Sea como fuere, y al margen del éxito que hayan o puedan tener, para lo que será necesario la colaboración de numerosos españoles, los delirios de Arana e Infante, a los que podríamos sumar los de los próceres del catalanismo o el galleguismo, llama poderosamente la atención la constante apelación a unas más que escogidas señas de identidad, las califales, momento en el cual se localizaría el punto de mayor esplendor, no exento de componentes legendarios y románticos, de una estructura política ya enflaquecida a partir del siglo XII. El hundimiento del añorado Califato de Córdoba se produjo tras la victoria cristiana en las Navas de Tolosa, a la que la Junta de Andalucía presta poca o ninguna atención, pero, sobre todo durante el reinado de Fernando III, conquistador de Córdoba en 1236, de Jaén en 1246 y de Sevilla en 1248, victorias a las que ha de sumarse el sometimiento a vasallaje del Emirato de Granada. Cabe, por lo tanto, plantearse si el verdadero padre de una tal patria andaluza no debiera ser Fernando III el Santo, de quien su hijo, Alfonso X el Sabio, en su Estoria de Espanna dijo:
Estonçes, en medio de este tiempo, ganó Andalozía el rey don Fernando lo que era antes de los cristianos españoles.

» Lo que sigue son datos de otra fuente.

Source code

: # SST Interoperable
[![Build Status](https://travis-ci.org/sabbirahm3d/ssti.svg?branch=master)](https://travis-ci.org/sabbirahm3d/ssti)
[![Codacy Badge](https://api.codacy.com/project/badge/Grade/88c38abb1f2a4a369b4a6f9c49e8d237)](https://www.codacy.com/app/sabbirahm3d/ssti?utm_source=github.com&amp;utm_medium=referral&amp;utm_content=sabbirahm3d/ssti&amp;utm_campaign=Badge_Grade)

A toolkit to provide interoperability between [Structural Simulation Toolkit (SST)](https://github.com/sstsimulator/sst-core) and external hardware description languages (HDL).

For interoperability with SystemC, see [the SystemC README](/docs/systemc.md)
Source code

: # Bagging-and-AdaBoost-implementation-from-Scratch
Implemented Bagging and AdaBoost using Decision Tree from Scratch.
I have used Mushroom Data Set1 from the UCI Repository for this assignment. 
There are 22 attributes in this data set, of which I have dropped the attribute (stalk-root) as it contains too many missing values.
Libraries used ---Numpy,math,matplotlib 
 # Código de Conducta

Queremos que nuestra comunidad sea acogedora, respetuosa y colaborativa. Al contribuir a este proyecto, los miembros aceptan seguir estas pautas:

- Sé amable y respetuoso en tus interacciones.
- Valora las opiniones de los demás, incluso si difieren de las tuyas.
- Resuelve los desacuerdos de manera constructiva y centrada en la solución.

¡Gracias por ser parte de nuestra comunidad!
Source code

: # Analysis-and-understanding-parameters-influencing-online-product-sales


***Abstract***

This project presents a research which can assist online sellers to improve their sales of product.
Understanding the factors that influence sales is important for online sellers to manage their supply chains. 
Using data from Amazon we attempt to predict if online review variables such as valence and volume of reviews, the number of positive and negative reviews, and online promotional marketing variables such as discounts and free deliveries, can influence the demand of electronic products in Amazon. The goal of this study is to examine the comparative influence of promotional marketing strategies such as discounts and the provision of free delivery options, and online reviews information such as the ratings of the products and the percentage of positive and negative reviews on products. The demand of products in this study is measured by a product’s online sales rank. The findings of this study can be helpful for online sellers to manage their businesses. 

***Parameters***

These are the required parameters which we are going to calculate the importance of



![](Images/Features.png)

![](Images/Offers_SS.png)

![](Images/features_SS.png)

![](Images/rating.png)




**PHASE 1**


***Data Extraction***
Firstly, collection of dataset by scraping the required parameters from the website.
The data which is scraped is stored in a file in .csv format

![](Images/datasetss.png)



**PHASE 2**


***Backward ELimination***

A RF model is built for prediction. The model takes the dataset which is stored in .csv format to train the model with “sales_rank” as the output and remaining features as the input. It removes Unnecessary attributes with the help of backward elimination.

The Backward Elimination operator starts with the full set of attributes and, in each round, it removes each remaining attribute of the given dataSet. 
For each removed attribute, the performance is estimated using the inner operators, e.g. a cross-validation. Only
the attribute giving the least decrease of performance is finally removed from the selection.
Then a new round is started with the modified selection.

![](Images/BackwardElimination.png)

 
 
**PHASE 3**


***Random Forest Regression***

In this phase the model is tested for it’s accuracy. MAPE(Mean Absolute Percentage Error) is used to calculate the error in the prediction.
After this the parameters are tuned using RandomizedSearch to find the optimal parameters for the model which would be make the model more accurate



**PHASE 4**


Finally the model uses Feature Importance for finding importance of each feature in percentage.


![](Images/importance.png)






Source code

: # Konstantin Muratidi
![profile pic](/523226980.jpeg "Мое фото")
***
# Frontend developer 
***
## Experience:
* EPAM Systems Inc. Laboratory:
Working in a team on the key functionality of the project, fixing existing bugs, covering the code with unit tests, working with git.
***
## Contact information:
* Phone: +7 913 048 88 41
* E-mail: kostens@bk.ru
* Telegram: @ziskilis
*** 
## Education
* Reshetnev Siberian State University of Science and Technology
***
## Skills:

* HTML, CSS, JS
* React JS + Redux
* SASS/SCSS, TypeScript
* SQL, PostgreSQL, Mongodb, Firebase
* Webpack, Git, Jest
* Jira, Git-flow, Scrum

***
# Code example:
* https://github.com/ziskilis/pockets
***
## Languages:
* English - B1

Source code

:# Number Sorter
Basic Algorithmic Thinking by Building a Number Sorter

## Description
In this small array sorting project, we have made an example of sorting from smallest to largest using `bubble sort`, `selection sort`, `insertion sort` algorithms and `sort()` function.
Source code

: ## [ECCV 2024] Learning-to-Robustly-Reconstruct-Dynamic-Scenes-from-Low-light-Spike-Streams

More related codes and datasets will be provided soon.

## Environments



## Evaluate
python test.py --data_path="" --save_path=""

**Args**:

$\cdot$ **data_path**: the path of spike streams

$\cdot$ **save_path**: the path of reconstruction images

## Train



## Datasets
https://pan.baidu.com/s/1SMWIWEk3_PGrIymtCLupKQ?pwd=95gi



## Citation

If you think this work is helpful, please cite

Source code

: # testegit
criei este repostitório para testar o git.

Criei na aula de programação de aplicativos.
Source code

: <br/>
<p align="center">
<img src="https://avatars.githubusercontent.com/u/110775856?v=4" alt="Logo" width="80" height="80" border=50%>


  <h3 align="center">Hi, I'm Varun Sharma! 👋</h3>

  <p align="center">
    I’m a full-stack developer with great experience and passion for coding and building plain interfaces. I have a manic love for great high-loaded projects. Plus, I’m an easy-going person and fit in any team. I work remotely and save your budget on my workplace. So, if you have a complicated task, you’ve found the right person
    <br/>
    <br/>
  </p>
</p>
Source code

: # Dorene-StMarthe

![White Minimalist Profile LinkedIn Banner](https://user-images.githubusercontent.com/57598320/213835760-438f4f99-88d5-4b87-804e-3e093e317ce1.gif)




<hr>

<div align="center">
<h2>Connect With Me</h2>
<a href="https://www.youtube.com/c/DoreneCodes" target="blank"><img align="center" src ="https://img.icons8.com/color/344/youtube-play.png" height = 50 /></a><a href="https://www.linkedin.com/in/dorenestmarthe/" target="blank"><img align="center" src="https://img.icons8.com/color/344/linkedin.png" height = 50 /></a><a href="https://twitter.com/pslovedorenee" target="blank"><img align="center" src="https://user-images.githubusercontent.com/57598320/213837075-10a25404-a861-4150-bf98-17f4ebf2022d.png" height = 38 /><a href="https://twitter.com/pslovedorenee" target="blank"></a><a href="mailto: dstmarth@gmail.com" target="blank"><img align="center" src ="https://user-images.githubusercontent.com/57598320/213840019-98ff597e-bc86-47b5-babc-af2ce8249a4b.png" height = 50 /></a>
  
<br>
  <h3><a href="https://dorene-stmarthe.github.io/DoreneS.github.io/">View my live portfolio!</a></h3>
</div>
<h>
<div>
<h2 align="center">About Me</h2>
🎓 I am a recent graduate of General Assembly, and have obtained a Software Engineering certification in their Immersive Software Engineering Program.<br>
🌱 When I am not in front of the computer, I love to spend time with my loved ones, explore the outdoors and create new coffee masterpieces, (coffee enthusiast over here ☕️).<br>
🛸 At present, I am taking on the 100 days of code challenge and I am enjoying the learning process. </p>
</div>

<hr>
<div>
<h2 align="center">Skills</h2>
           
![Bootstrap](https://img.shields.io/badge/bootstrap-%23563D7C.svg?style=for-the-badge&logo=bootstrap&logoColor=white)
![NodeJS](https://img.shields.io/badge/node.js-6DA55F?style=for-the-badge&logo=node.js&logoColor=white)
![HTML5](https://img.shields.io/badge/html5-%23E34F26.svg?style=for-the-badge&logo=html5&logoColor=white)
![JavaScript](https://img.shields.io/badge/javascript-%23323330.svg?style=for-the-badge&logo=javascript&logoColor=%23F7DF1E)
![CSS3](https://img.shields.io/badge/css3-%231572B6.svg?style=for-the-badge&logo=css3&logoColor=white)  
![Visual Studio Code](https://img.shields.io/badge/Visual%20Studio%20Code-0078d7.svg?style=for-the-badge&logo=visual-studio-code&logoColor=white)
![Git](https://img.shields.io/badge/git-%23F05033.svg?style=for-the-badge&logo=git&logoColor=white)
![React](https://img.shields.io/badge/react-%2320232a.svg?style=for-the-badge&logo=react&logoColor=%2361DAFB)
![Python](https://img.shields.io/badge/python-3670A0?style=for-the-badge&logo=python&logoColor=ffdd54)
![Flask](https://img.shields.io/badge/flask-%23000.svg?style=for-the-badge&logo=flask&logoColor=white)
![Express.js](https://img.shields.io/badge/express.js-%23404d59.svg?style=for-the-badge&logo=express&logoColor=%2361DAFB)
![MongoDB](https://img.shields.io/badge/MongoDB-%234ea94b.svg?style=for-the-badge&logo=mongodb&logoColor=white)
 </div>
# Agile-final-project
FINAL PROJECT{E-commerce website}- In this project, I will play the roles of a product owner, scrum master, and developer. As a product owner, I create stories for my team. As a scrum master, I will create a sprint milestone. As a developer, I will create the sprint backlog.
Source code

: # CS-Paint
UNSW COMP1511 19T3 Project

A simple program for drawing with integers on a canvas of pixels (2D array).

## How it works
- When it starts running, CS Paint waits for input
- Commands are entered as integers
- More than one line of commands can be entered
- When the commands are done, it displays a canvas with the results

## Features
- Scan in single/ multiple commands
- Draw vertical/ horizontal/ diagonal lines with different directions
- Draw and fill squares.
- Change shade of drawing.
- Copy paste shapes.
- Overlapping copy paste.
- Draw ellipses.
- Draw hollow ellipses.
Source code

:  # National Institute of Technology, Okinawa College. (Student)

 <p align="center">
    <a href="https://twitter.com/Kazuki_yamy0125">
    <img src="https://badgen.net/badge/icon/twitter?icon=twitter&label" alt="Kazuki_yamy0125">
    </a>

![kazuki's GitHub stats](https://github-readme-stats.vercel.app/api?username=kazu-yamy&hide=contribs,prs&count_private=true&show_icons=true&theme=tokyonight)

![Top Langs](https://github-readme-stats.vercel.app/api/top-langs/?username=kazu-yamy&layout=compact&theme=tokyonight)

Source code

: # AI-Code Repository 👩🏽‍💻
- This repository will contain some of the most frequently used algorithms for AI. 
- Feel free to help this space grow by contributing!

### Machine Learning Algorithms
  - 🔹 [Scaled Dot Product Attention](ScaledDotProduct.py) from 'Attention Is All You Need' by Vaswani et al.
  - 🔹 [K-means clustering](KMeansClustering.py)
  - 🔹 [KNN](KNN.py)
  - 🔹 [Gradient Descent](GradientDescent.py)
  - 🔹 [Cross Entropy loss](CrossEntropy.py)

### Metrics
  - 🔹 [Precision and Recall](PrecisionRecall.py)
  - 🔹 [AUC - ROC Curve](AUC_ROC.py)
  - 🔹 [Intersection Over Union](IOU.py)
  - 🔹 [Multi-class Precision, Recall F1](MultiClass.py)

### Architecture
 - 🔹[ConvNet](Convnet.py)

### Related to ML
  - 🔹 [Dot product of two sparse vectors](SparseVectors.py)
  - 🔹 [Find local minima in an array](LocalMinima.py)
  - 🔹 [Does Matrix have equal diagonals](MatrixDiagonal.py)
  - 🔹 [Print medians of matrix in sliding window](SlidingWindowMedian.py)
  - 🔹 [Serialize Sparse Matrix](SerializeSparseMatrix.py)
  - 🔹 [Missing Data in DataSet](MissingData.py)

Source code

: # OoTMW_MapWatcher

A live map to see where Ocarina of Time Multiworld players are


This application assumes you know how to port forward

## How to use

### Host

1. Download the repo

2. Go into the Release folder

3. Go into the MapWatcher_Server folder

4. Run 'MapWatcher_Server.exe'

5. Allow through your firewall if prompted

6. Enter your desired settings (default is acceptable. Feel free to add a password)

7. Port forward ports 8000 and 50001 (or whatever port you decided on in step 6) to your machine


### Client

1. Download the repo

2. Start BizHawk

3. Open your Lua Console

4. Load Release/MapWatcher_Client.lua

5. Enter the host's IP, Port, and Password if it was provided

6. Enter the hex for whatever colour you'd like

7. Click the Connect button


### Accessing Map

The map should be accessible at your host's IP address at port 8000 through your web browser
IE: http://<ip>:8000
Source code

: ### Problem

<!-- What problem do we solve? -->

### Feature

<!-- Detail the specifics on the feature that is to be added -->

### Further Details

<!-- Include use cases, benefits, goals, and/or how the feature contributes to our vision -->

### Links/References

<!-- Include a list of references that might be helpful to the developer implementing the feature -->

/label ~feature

En la frase alfonsí se condensa gran parte del ideal de la Reconquista. Leyendo al rey sabio, la presencia musulmana al sur de Despeñaperros no es sino la ocupación de una tierra cuya identidad la otorgaría la cruz que Infante pretendía erradicar. Una recuperación territorial que también fue religiosa, aunque en ocasiones las cruces hubieron de coronar los alminares de mezquitas cimentadas sobre templos visigodos.
Más allá de la selección de determinados componentes históricos, en la elección de la paternidad de la patria andaluza, oficialmente blindada, operan, además de los ligados al narcisismo que caracteriza las exhibiciones de tolerancia que abogan por una armónica pluralidad de credos y culturas, otros factores. El andalucismo se miró en el espejo de otros ismos disolventes que ya habían cosechado cierto éxito en otras latitudes españolas. Infante no estuvo solo en la tarea de fundamentar un movimiento particularista que debe mucho a los postulados federalistas de finales del XIX, hoy enarbolados por facciones globalistas que hallan su mayor obstáculo en la existencia de naciones políticas. Junto a él figuraron personalidades como José Andrés Vázquez, autor en 1911 del artículo "El Andalucismo", que vio la luz con un Fígaro como firma al pie. Vázquez fue también quien redactó, junto a Infante, un texto llevado al Congreso de la Paz de la Sociedad de Naciones, celebrado tras la Primera Guerra Mundial. Las condiciones para reivindicar al pacifista y federalista Infante, cuyo credo podría circunscribirse al ámbito de lo privado, estaban dadas, máxime teniendo en cuenta que fue ultimado por el bando franquista. Las bendiciones de la Memoria Histórica, que abisma a gran parte de la sociedad española, harían el resto.